Pgit is a Git-like CLI that stores repository history in PostgreSQL, enabling full SQL access to every commit and file version while achieving high compression ratios.
TL;DR: Built a Git-like CLI backed by PostgreSQL with automatic delta compression. Import any git repo, query its entire history with SQL. Benchmarked on 20 real repositories (273,703 commits): pgit outcompresses git gc --aggressive on 12 out of 20 repositories, while giving you full SQL access to every commit, file version, and change pattern. Then I gave an AI agent a single prompt and it produced a full codebase health report on Neon's own repo in under 10 minutes.
What is pgit?
pgit is a Git-like version control CLI where everything lives in PostgreSQL instead of the filesystem. You get the familiar workflow (init, add, commit, push, pull, diff, blame), but your repository is a database. And that means your entire commit history is queryable.
pgit init
pgit import /path/to/your/repo --branch main
pgit analyze coupling
No scripts. No parsing git log output. No piping things through awk. Just answers.
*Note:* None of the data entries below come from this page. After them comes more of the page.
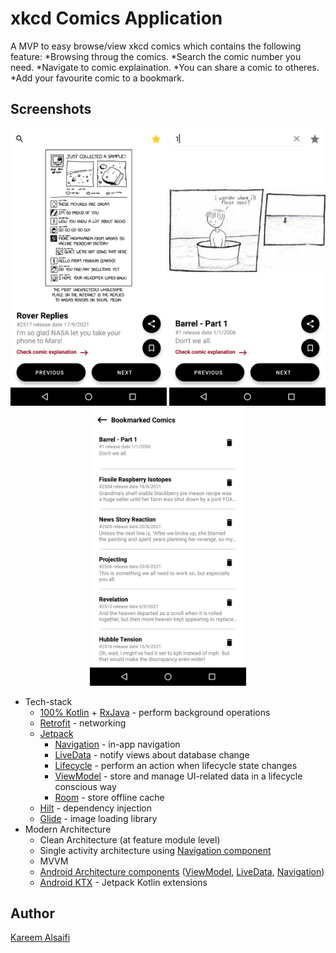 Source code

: # xkcd Comics Application
A MVP to easy browse/view xkcd comics which contains the following feature:
  *Browsing throug the comics.
  *Search the comic number you need.
  *Navigate to comic explaination.
  *You can share a comic to otheres.
  *Add your favourite comic to a bookmark.
  
  Screenshots
-----------
<p align="center">
  <img src="https://github.com/siifii/xkcd-comics/blob/main/screenshots/Screenshot_1632037125.png" width="250">
  <img src="https://github.com/siifii/xkcd-comics/blob/main/screenshots/Screenshot_1632037199.png" width="250">
 <img src="https://github.com/siifii/xkcd-comics/blob/main/screenshots/Screenshot_1632037175.png" width="250">

</p>

* Tech-stack
    * [100% Kotlin](https://kotlinlang.org/) + [RxJava](https://github.com/ReactiveX/RxAndroid) - perform background operations
    * [Retrofit](https://square.github.io/retrofit/) - networking
    * [Jetpack](https://developer.android.com/jetpack)
        * [Navigation](https://developer.android.com/topic/libraries/architecture/navigation/) - in-app navigation
        * [LiveData](https://developer.android.com/topic/libraries/architecture/livedata) - notify views about database change
        * [Lifecycle](https://developer.android.com/topic/libraries/architecture/lifecycle) - perform an action when lifecycle state changes
        * [ViewModel](https://developer.android.com/topic/libraries/architecture/viewmodel) - store and manage UI-related data in a lifecycle conscious way
        * [Room](https://developer.android.com/jetpack/androidx/releases/room) - store offline cache
    * [Hilt](https://developer.android.com/training/dependency-injection/hilt-android) - dependency injection
    * [Glide](https://github.com/bumptech/glide) - image loading library
* Modern Architecture
    * Clean Architecture (at feature module level)
    * Single activity architecture using [Navigation component](https://developer.android.com/guide/navigation/navigation-getting-started)
    * MVVM
    * [Android Architecture components](https://developer.android.com/topic/libraries/architecture) ([ViewModel](https://developer.android.com/topic/libraries/architecture/viewmodel), [LiveData](https://developer.android.com/topic/libraries/architecture/livedata), [Navigation](https://developer.android.com/jetpack/androidx/releases/navigation))
    * [Android KTX](https://developer.android.com/kotlin/ktx) - Jetpack Kotlin extensions

## Author
[Kareem Alsaifi](https://github.com/siifii)
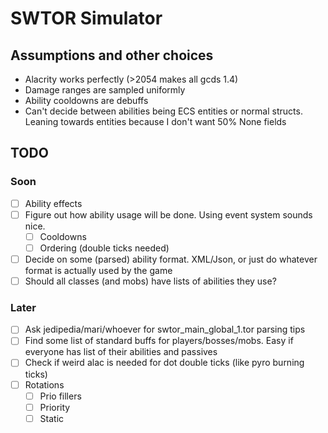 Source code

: # SWTOR Simulator

## Assumptions and other choices
- Alacrity works perfectly (>2054 makes all gcds 1.4)
- Damage ranges are sampled uniformly
- Ability cooldowns are debuffs
- Can't decide between abilities being ECS entities or normal structs. Leaning towards entities because I don't want 50% None fields

## TODO
### Soon
- [ ] Ability effects
- [ ] Figure out how ability usage will be done. Using event system sounds nice.
  - [ ] Cooldowns
  - [ ] Ordering (double ticks needed)
- [ ] Decide on some (parsed) ability format. XML/Json, or just do whatever format is actually used by the game
- [ ] Should all classes (and mobs) have lists of abilities they use?

### Later
- [ ] Ask jedipedia/mari/whoever for swtor_main_global_1.tor parsing tips
- [ ] Find some list of standard buffs for players/bosses/mobs. Easy if everyone has list of their abilities and passives
- [ ] Check if weird alac is needed for dot double ticks (like pyro burning ticks)
- [ ] Rotations
  - [ ] Prio fillers
  - [ ] Priority
  - [ ] Static
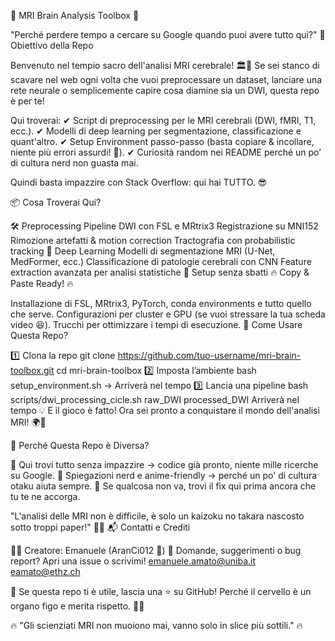 🧠 MRI Brain Analysis Toolbox 🧠

"Perché perdere tempo a cercare su Google quando puoi avere tutto qui?"
🎯 Obiettivo della Repo

Benvenuto nel tempio sacro dell'analisi MRI cerebrale! 🏛️🔬
Se sei stanco di scavare nel web ogni volta che vuoi preprocessare un dataset, lanciare una rete neurale o semplicemente capire cosa diamine sia un DWI, questa repo è per te!

Qui troverai:
✔ Script di preprocessing per le MRI cerebrali (DWI, fMRI, T1, ecc.).
✔ Modelli di deep learning per segmentazione, classificazione e quant'altro.
✔ Setup Environment passo-passo (basta copiare & incollare, niente più errori assurdi! 🚀).
✔ Curiosità random nei README perché un po’ di cultura nerd non guasta mai.

Quindi basta impazzire con Stack Overflow: qui hai TUTTO. 😎

📦 Cosa Troverai Qui?

🛠️ Preprocessing
Pipeline DWI con FSL e MRtrix3
Registrazione su MNI152
Rimozione artefatti & motion correction
Tractografia con probabilistic tracking
🧠 Deep Learning
Modelli di segmentazione MRI (U-Net, MedFormer, ecc.)
Classificazione di patologie cerebrali con CNN
Feature extraction avanzata per analisi statistiche
📜 Setup senza sbatti
🔥 Copy & Paste Ready! 🔥

Installazione di FSL, MRtrix3, PyTorch, conda environments e tutto quello che serve.
Configurazioni per cluster e GPU (se vuoi stressare la tua scheda video 😆).
Trucchi per ottimizzare i tempi di esecuzione.
🚀 Come Usare Questa Repo?

1️⃣ Clona la repo
git clone https://github.com/tuo-username/mri-brain-toolbox.git
cd mri-brain-toolbox
2️⃣ Imposta l’ambiente
bash setup_environment.sh -> Arriverà nel tempo 
3️⃣ Lancia una pipeline
bash scripts/dwi_processing_cicle.sh raw_DWI processed_DWI  Arriverà nel tempo 
💡 E il gioco è fatto! Ora sei pronto a conquistare il mondo dell'analisi MRI! 🌍🧠

📢 Perché Questa Repo è Diversa?

🌟 Qui trovi tutto senza impazzire → codice già pronto, niente mille ricerche su Google.
🌟 Spiegazioni nerd e anime-friendly → perché un po' di cultura otaku aiuta sempre.
🌟 Se qualcosa non va, trovi il fix qui prima ancora che tu te ne accorga.

"L'analisi delle MRI non è difficile, è solo un kaizoku no takara nascosto sotto troppi paper!" 🏴‍☠️
📬 Contatti e Crediti

👨‍💻 Creatore: Emanuele (AranCi012 🍊)
📩 Domande, suggerimenti o bug report? Apri una issue o scrivimi!
emanuele.amato@uniba.it
eamato@ethz.ch

🚀 Se questa repo ti è utile, lascia una ⭐ su GitHub! Perché il cervello è un organo figo e merita rispetto. 🧠✨

🔥 "Gli scienziati MRI non muoiono mai, vanno solo in slice più sottili." 🔥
The most common analyses are built in as single commands: churn, coupling, hotspots, authors, activity, and bus-factor. All support --json for programmatic consumption, --raw for piping, and display results in an interactive table with search and clipboard copy.
But everything is PostgreSQL underneath. When the built-in analyses aren't enough, drop down to raw SQL.
Why Did I Build It?
After building xpatch, a delta compression library that hits 2-byte medians on real code repositories, I kept asking myself: "Where could delta compression be useful where it isn't used yet?"
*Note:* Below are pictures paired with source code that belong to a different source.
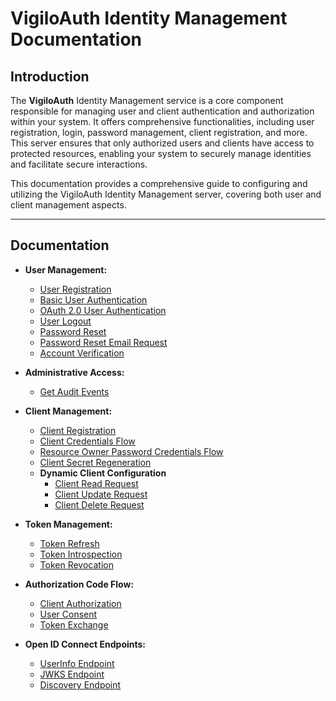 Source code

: # VigiloAuth Identity Management Documentation

## Introduction

The **VigiloAuth** Identity Management service is a core component responsible for managing user and client authentication and authorization within your system. It offers comprehensive functionalities, including user registration, login, password management, client registration, and more. This server ensures that only authorized users and clients have access to protected resources, enabling your system to securely manage identities and facilitate secure interactions.

This documentation provides a comprehensive guide to configuring and utilizing the VigiloAuth Identity Management server, covering both user and client management aspects.

---

## Documentation

- **User Management:**
    - [User Registration](../identity/endpoints/user_handler/user_registration.md)
    - [Basic User Authentication](../identity/endpoints/user_handler/basic_user_authentication.md)
    - [OAuth 2.0 User Authentication](../identity/endpoints/user_handler/oauth_user_authentication.md)
    - [User Logout](../identity/endpoints/user_handler/user_logout.md)
    - [Password Reset](../identity/endpoints/user_handler/password_reset.md)
    - [Password Reset Email Request](../identity/endpoints/user_handler/password_reset_request.md)
    - [Account Verification](../identity/endpoints/user_handler/verify.md)

- **Administrative Access:**
    - [Get Audit Events](../identity/endpoints/admin_handler/get_audit_events.md)

- **Client Management:**
    - [Client Registration](../identity/endpoints/client_handler/client_registration.md)
    - [Client Credentials Flow](../identity/endpoints/token_handler/client_credentials_grant.md)
    - [Resource Owner Password Credentials Flow](../identity/endpoints/token_handler/ropc_grant.md)
    - [Client Secret Regeneration](../identity/endpoints/client_handler/client_secret_regeneration.md)
    - **Dynamic Client Configuration**
        - [Client Read Request](../identity/endpoints/client_handler/client_read_request.md)
        - [Client Update Request](../identity/endpoints/client_handler/client_update_request.md)
        - [Client Delete Request](../identity/endpoints/client_handler/client_delete_request.md)

- **Token Management:**
    - [Token Refresh](../identity/endpoints/token_handler/token_refresh.md)
    - [Token Introspection](../identity/endpoints/token_handler/token_introspection.md)
    - [Token Revocation](../identity/endpoints/token_handler/token_revocation.md)

- **Authorization Code Flow:**
    - [Client Authorization](../identity/endpoints/authz_handler/authorize_client.md)
    - [User Consent](../identity/endpoints/consent_handler/user_consent.md)
    - [Token Exchange](../identity/endpoints/token_handler/token_exchange.md)

- **Open ID Connect Endpoints:**
    - [UserInfo Endpoint](../identity/endpoints/oidc_handler/user_info.md)
    - [JWKS Endpoint](../identity/endpoints/oidc_handler/jwks.md)
    - [Discovery Endpoint](../identity/endpoints/oidc_handler/discovery.md)

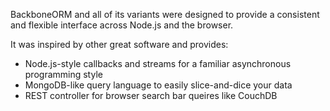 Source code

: BackboneORM and all of its variants were designed to provide a consistent and flexible interface across Node.js and the browser.

It was inspired by other great software and provides:

* Node.js-style callbacks and streams for a familiar asynchronous programming style
* MongoDB-like query language to easily slice-and-dice your data
* REST controller for browser search bar queires like CouchDB
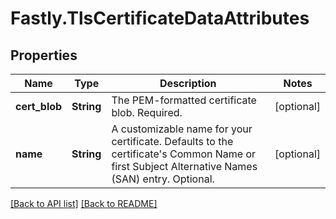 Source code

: # Fastly.TlsCertificateDataAttributes

## Properties

Name | Type | Description | Notes
------------ | ------------- | ------------- | -------------
**cert_blob** | **String** | The PEM-formatted certificate blob. Required. | [optional] 
**name** | **String** | A customizable name for your certificate. Defaults to the certificate&#39;s Common Name or first Subject Alternative Names (SAN) entry. Optional. | [optional] 


[[Back to API list]](../../README.md#endpoints) [[Back to README]](../../README.md)
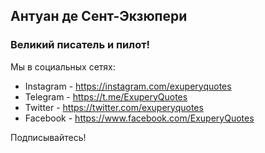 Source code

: ## Антуан де Сент-Экзюпери

### Великий писатель и пилот!

Мы в социальных сетях:
- Instagram - https://instagram.com/exuperyquotes
- Telegram - https://t.me/ExuperyQuotes
- Twitter - https://twitter.com/exuperyquotes
- Facebook - https://www.facebook.com/ExuperyQuotes

Подписывайтесь!
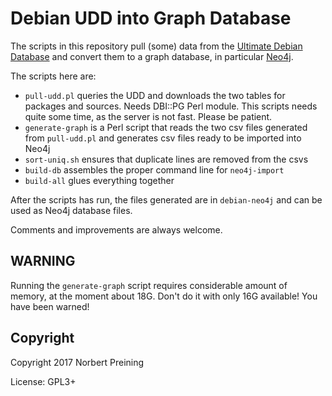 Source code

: Debian UDD into Graph Database
==============================

The scripts in this repository pull (some) data from the
[Ultimate Debian Database](https://wiki.debian.org/UltimateDebianDatabase/)
and convert them to a graph database, in particular [Neo4j](https://neo4j.com/).

The scripts here are:

- `pull-udd.pl` queries the UDD and downloads the two tables for packages
and sources. Needs DBI::PG Perl module. This scripts
needs quite some time, as the server is not fast. Please be patient.
- `generate-graph` is a Perl script that reads the two csv files generated
from `pull-udd.pl` and generates csv files ready to be imported into
Neo4j
- `sort-uniq.sh` ensures that duplicate lines are removed from the csvs
- `build-db` assembles the proper command line for `neo4j-import`
- `build-all` glues everything together

After the scripts has run, the files generated are in `debian-neo4j` 
and can be used as Neo4j database files.

Comments and improvements are always welcome.

WARNING
-------
Running the `generate-graph` script requires considerable amount of
memory, at the moment about 18G. Don't do it with only 16G available!
You have been warned!

Copyright
---------
Copyright 2017 Norbert Preining

License: GPL3+
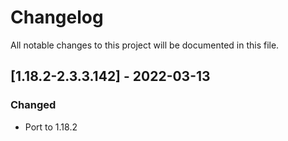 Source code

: # Changelog
All notable changes to this project will be documented in this file.

## [1.18.2-2.3.3.142] - 2022-03-13
### Changed
 - Port to 1.18.2
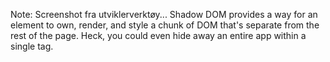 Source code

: 
Note:
Screenshot fra utviklerverktøy...
Shadow DOM provides a way for an element to own, render, and style a chunk of DOM that's separate from the rest of the page. Heck, you could even hide away an entire app within a single tag.
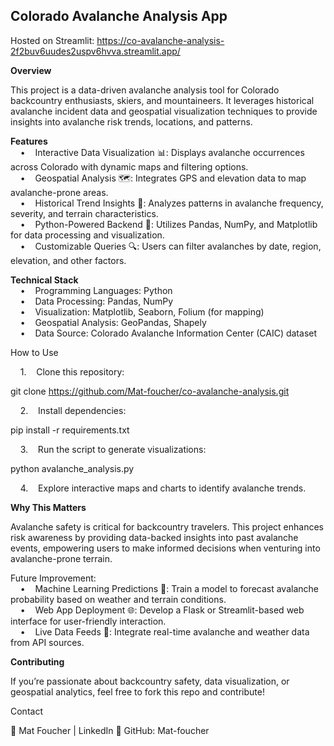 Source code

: ## Colorado Avalanche Analysis App

Hosted on Streamlit: https://co-avalanche-analysis-2f2buv6uudes2uspv6hvva.streamlit.app/

**Overview**

This project is a data-driven avalanche analysis tool for Colorado backcountry enthusiasts, skiers, and mountaineers. It leverages historical avalanche incident data and geospatial visualization techniques to provide insights into avalanche risk trends, locations, and patterns.  

**Features**  
    •    Interactive Data Visualization 📊: Displays avalanche occurrences across Colorado with dynamic maps and filtering options.  
    •    Geospatial Analysis 🗺️: Integrates GPS and elevation data to map avalanche-prone areas.  
    •    Historical Trend Insights 📅: Analyzes patterns in avalanche frequency, severity, and terrain characteristics.  
    •    Python-Powered Backend 🐍: Utilizes Pandas, NumPy, and Matplotlib for data processing and visualization.  
    •    Customizable Queries 🔍: Users can filter avalanches by date, region, elevation, and other factors.  

**Technical Stack**  
    •    Programming Languages: Python  
    •    Data Processing: Pandas, NumPy  
    •    Visualization: Matplotlib, Seaborn, Folium (for mapping)  
    •    Geospatial Analysis: GeoPandas, Shapely  
    •    Data Source: Colorado Avalanche Information Center (CAIC) dataset  

How to Use  

    1.    Clone this repository:

git clone https://github.com/Mat-foucher/co-avalanche-analysis.git  


    2.    Install dependencies:  

pip install -r requirements.txt  


    3.    Run the script to generate visualizations:  
  
python avalanche_analysis.py


    4.    Explore interactive maps and charts to identify avalanche trends.  

**Why This Matters**  

Avalanche safety is critical for backcountry travelers. This project enhances risk awareness by providing data-backed insights into past avalanche events, empowering users to make informed decisions when venturing into avalanche-prone terrain.

Future Improvement:  
    •    Machine Learning Predictions 🤖: Train a model to forecast avalanche probability based on weather and terrain conditions.  
    •    Web App Deployment 🌐: Develop a Flask or Streamlit-based web interface for user-friendly interaction.  
    •    Live Data Feeds 📡: Integrate real-time avalanche and weather data from API sources.  

**Contributing**  

If you’re passionate about backcountry safety, data visualization, or geospatial analytics, feel free to fork this repo and contribute!

Contact

📧 Mat Foucher | LinkedIn
🔗 GitHub: Mat-foucher

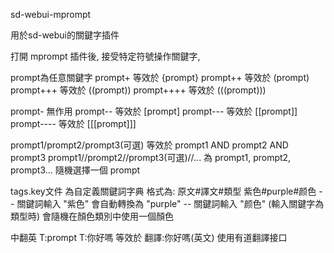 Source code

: sd-webui-mprompt

用於sd-webui的關鍵字插件

打開 mprompt 插件後, 接受特定符號操作關鍵字,

prompt為任意關鍵字
prompt+ 等效於 {prompt}
prompt++ 等效於 (prompt)
prompt+++ 等效於 ((prompt))
prompt++++ 等效於 (((prompt)))

prompt- 無作用
prompt-- 等效於 [prompt]
prompt--- 等效於 [[prompt]]
prompt---- 等效於 [[[prompt]]]

prompt1/prompt2/prompt3(可選) 等效於 prompt1 AND prompt2 AND prompt3
prompt1//prompt2//prompt3(可選)//... 為 prompt1, prompt2, prompt3... 隨機選擇一個 prompt

tags.key文件 為自定義關鍵詞字典 格式為: 原文#譯文#類型
紫色#purple#颜色  -- 關鍵詞輸入 "紫色" 會自動轉換為 "purple"
                 -- 關鍵詞輸入 "颜色" (輸入關鍵字為類型時) 會隨機在顏色類別中使用一個顏色

中翻英 T:prompt
T:你好嗎 等效於 翻譯:你好嗎(英文) 使用有道翻譯接口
Databases were the obvious answer. Every application that stores versioned data (document editors, audit logs, config history) is keeping full copies of content that's 99% identical to the previous version. Delta compression could save massive amounts of storage, but nobody builds it into the database layer itself.
So I started building pg-xpatch: a proper PostgreSQL Table Access Method that does delta compression transparently. PostgreSQL's extension API is powerful, and the results were immediately promising.
Benchmarks: git vs pgit
I benchmarked pgit against git on 20 real repositories across 6 languages, totaling 273,703 commits. The comparison is pgit's actual compressed data size versus git gc --aggressive packfile size, the best git can do.
The scorecard: pgit 12 wins, git 8 wins.
| Repository | Commits | Raw Size | git --aggressive | pgit | Winner | |---|---|---|---|---|---| | serde | 4,353 | 203.5 MB | 5.6 MB | 3.9 MB | pgit (30%) | | ripgrep | 2,208 | 111.8 MB | 3.0 MB | 2.7 MB | pgit (10%) | | flask | 5,516 | 167.3 MB | 6.1 MB | 5.5 MB | pgit (10%) | | prettier | 11,084 | 2.0 GB | 66.1 MB | 91.1 MB | git (38%) |
pgit outcompresses git on the majority of repositories while making the entire history SQL-queryable. It wins where most changes are incremental edits to source code. Git pulls ahead on repositories with heavy cross-file similarity between unrelated files.